Stored dataset items
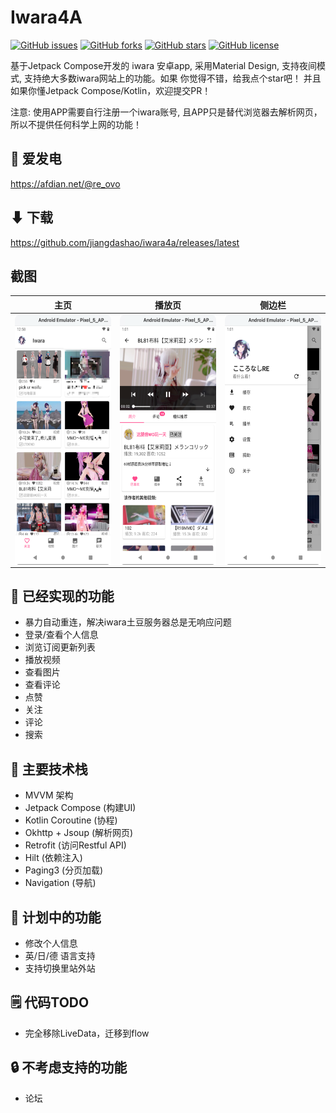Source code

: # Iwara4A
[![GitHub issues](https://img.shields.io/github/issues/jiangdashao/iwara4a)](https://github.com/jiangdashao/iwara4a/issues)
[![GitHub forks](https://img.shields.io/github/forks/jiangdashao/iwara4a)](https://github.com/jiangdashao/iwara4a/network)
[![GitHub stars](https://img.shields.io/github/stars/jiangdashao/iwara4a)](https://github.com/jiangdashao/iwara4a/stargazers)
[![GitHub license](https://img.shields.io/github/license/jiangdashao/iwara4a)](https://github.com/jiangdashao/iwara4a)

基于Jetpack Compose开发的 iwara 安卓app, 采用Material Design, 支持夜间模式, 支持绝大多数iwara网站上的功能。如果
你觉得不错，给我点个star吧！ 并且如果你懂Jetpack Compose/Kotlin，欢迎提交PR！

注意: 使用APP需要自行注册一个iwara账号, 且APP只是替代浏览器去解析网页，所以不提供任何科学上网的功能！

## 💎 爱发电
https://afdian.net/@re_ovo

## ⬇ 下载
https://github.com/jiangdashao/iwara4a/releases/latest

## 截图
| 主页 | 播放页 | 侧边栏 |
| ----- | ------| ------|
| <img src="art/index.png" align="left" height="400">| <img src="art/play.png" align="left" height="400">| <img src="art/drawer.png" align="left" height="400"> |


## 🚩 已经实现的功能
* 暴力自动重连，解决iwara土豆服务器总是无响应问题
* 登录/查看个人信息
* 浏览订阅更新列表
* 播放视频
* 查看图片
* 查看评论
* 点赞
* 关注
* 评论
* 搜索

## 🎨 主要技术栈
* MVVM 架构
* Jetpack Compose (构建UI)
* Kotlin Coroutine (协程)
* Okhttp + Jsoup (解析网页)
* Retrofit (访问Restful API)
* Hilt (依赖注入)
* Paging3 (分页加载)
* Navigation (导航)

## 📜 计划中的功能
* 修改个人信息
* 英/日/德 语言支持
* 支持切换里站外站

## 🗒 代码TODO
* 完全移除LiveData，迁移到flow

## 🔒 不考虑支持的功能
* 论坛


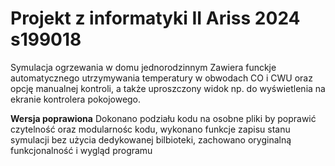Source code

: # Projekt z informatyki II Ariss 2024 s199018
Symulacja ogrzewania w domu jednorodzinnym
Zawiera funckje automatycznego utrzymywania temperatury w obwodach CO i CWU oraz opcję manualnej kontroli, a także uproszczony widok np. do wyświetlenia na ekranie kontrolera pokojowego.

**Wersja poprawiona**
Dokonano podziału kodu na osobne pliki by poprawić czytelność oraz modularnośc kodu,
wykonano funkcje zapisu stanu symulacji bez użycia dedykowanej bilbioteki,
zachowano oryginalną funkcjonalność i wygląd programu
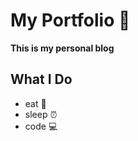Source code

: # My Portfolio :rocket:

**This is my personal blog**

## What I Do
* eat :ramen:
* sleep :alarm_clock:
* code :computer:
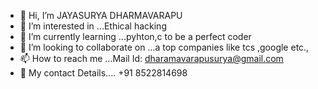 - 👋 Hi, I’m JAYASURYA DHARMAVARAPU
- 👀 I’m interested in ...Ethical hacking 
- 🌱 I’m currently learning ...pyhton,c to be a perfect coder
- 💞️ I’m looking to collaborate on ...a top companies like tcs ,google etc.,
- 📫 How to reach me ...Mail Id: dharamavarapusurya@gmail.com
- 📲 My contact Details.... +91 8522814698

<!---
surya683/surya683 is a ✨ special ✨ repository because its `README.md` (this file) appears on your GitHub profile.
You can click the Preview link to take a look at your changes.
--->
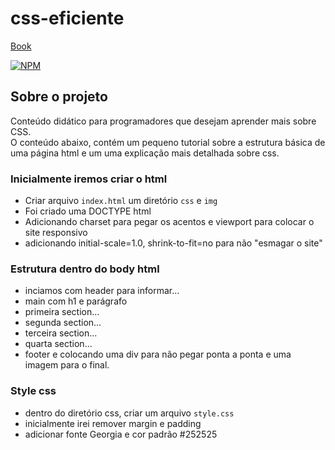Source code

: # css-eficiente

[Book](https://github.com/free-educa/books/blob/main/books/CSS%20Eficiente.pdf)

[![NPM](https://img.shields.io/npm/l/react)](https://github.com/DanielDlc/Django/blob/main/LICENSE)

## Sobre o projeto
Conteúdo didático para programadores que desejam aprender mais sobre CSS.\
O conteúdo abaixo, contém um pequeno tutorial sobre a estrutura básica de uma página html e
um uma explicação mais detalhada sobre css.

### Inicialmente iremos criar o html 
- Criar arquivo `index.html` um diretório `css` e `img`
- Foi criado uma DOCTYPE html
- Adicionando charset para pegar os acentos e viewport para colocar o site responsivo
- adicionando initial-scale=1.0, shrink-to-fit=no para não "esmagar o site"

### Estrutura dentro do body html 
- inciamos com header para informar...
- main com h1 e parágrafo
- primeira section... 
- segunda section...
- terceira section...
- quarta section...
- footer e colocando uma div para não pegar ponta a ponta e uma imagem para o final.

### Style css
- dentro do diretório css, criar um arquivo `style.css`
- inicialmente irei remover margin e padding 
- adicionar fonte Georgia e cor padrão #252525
--
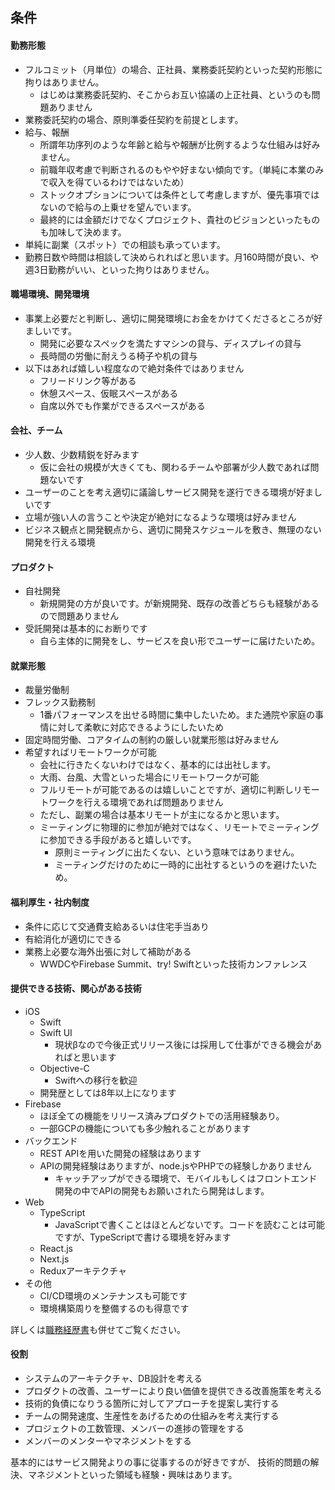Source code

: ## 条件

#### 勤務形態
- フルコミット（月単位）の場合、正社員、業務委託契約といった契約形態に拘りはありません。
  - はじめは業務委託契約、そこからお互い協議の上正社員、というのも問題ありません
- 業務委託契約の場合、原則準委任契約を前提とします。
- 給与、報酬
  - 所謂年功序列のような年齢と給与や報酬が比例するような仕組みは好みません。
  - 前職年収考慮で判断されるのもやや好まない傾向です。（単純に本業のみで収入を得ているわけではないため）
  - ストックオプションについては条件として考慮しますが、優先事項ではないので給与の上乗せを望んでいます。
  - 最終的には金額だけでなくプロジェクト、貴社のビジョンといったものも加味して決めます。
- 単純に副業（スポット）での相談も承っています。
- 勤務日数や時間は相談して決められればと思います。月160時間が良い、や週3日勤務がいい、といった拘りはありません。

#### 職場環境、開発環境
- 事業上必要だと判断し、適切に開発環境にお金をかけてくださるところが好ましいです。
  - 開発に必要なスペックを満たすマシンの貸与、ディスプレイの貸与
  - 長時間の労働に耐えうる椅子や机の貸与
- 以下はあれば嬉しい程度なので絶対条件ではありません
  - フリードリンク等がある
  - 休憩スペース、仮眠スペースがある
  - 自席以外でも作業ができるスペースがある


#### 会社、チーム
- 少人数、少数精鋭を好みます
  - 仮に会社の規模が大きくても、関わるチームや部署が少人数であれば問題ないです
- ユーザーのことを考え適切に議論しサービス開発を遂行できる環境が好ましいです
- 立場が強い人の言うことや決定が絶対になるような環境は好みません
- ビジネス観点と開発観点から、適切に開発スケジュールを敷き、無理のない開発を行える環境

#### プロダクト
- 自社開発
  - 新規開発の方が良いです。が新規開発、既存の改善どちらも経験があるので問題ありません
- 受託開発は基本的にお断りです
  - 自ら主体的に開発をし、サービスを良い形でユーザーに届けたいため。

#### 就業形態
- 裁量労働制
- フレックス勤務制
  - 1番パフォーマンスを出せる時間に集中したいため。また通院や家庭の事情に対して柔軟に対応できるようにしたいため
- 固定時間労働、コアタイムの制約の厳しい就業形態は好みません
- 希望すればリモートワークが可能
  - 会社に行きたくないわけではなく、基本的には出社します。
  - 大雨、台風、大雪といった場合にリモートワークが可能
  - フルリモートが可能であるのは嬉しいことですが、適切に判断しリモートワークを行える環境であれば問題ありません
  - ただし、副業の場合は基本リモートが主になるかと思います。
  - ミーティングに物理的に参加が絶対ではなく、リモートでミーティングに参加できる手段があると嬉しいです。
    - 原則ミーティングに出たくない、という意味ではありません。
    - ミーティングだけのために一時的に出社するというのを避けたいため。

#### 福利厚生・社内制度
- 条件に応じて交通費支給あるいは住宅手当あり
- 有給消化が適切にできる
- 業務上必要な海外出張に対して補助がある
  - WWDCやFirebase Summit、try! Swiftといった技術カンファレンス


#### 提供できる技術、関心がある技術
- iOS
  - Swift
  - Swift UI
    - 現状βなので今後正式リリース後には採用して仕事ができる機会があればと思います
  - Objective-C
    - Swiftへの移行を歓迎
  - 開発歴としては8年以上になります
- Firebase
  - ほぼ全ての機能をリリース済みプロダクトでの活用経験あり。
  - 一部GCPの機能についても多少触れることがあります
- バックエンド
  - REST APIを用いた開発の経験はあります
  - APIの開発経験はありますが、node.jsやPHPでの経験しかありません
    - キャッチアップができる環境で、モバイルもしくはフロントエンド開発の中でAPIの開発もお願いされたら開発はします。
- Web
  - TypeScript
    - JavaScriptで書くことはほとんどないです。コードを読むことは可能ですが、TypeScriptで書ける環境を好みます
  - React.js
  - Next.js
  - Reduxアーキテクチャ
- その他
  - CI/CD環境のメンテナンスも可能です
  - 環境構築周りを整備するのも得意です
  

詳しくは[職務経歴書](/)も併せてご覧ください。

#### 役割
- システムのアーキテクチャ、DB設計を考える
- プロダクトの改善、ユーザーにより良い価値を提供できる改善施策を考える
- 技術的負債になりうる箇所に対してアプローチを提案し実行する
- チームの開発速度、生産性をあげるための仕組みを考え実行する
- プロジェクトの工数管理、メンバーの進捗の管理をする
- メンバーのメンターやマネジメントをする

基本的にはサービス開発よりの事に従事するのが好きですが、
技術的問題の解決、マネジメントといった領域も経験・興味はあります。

The problem:
Looking back over the data above, restate word for word the lines that begin at the line with "Symulacja ogrzewania w domu jednorodzinnym" and end at the line with "wykonano funkcje zapisu", inclusive.

Output below:
Symulacja ogrzewania w domu jednorodzinnym
Zawiera funckje automatycznego utrzymywania temperatury w obwodach CO i CWU oraz opcję manualnej kontroli, a także uproszczony widok np. do wyświetlenia na ekranie kontrolera pokojowego.

**Wersja poprawiona**
Dokonano podziału kodu na osobne pliki by poprawić czytelność oraz modularnośc kodu,
wykonano funkcje zapisu stanu symulacji bez użycia dedykowanej bilbioteki,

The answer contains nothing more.